WORK INSTRUCTIONS ▸
Your task is to print each record exactly as it reads.

-=-=-

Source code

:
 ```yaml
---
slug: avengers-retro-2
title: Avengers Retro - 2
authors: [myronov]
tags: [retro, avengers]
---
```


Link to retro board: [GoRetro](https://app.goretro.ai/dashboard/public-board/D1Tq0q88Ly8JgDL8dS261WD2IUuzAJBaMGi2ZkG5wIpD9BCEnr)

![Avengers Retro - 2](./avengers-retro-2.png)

-=-=-

RESPONSE ▸
Source code

:
 ```yaml
---
slug: avengers-retro-2
title: Avengers Retro - 2
authors: [myronov]
tags: [retro, avengers]
---
```


Link to retro board: [GoRetro](https://app.goretro.ai/dashboard/public-board/D1Tq0q88Ly8JgDL8dS261WD2IUuzAJBaMGi2ZkG5wIpD9BCEnr)

![Avengers Retro - 2](./avengers-retro-2.png)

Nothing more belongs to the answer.